§ Work to complete
In the material below, some lines may hold the word "abstractmethod"; state how many do, giving only the number.

● ● ●

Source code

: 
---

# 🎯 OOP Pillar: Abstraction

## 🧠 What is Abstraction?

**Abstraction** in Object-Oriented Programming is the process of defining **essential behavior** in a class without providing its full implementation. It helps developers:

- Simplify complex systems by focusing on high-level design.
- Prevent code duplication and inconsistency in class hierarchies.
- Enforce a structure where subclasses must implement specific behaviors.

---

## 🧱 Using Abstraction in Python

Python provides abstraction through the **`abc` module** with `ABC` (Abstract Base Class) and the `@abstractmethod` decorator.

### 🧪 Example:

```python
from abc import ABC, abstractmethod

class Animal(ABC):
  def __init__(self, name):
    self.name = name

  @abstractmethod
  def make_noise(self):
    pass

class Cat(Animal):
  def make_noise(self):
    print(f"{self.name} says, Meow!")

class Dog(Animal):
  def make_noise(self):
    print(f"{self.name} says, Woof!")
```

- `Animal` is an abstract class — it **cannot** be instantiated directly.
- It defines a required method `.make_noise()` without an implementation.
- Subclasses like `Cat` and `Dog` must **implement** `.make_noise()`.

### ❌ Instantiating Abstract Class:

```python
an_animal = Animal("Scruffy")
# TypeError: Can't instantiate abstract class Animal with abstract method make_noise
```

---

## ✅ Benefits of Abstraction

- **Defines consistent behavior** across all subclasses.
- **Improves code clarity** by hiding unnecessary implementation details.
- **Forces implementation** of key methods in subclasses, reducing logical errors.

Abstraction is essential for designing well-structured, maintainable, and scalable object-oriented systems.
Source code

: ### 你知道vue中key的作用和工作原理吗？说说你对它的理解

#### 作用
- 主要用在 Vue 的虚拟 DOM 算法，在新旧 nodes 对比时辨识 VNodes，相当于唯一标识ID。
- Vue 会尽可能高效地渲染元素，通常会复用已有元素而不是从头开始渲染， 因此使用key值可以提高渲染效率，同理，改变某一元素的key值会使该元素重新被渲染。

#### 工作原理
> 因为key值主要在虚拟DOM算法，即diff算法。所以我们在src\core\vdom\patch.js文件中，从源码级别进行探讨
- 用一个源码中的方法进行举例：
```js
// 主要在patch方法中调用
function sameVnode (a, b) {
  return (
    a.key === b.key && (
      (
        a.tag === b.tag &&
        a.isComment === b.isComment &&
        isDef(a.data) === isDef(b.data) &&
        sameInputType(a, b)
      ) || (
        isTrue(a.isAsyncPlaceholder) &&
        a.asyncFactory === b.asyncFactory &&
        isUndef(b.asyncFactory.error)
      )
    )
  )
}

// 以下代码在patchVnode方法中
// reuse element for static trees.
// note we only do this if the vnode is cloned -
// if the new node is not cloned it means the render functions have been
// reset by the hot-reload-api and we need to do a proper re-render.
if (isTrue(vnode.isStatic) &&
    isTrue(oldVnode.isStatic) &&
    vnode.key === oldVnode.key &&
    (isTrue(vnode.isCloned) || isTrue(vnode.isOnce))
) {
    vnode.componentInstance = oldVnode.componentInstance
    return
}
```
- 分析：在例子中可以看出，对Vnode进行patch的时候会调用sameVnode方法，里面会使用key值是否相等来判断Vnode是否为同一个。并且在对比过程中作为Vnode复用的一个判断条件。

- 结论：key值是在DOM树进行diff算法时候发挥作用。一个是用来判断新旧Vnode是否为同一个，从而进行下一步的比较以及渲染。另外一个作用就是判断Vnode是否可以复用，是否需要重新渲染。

● ● ●

§ Task output
3